По белой спине холма чернеют, как язвы, кучи камней. Они похожи на угли сгоревших костров. Их заметает снег, но угли как будто еще не остыли, и снег, покрывая их, тут же тает. Черные камни проглядывают сквозь пелену пурги.

– Кто здесь лежит? – с волнением спрашиваю я, словно что-то предчувствуя.

– Джунгары Галдан Дарена. Наконец-то я вышел к истокам совместной истории наших народов. Казахов и русских.

...Каких-нибудь двести лет назад монгольская Джунгария была могущественным государством, простиравшимся от Алтая на востоке до Аральского моря на западе. Казахи вели с джунгарами долгие войны. Именно в этих долинах шли сечи, которые нередко заканчивались для казахов поражением. Уцелевшие аулы, бросая имущество, обращались в паническое бегство. В казахском народе до сих пор сохранилась память об этом «Великом бедствии». Эпос называется: «Актабан шубрунды». Его часто поют акыны...
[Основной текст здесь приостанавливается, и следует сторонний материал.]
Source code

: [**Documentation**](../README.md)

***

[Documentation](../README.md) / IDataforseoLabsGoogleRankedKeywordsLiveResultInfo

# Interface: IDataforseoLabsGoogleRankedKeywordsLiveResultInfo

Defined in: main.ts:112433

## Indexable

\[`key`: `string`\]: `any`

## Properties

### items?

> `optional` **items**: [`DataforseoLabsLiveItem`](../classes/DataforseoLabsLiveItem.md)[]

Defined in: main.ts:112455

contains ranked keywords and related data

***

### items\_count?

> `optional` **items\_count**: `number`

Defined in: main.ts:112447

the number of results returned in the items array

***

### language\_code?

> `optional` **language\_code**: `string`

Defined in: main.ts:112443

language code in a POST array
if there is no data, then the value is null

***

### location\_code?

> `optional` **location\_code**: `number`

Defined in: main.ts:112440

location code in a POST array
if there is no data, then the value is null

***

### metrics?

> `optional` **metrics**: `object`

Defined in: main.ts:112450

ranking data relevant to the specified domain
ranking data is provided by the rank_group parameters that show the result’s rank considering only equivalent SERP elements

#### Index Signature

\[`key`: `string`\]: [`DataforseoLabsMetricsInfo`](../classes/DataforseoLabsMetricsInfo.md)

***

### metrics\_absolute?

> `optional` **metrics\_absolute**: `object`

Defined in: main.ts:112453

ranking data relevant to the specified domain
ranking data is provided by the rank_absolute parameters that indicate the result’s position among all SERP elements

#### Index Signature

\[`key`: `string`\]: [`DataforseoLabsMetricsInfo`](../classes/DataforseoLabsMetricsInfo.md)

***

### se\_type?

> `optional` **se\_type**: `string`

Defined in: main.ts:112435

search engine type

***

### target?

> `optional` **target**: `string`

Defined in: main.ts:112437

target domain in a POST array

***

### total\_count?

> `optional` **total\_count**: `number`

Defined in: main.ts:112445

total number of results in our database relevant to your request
... В 1723 году джунгары под предводительством Галдан Царена вновь напали на казахов, поголовно вырезая всех, кто попадался к ним в руки. Казахские ханы стали искать защиты у России. В 1731 году хан Младшего жуза (племенного объединения) Абулхаир обратился к императрице Анне Иоанновне с ходатайством о добровольном принятии в русское подданство. Та согласилась. Вскоре и Средний жуз после принятия присяги ханом Абулмамбетом стал значиться в русском подданстве. И когда в 1742 году джунгары совершили новое нападение на Младший и Средний жузы, правительство Анны Иоанновны приказало «принять меры к зашите киргиз-кайсаков, а в случае прямого нападения на них зюнгорцев вывести потребное число регулярных и нерегулярных людей и несколько пушек, дабы оной партией улусы их прикрыть. А зюнгорцам объявить, что киргиз-кайсаки Ея Императорского Величества подданные и для того б они, зюнгорцы, по доброму их соседству с Российской империей неприятельским образом с подданными Ея Величества не поступали впредь и возвратились в свое отечество».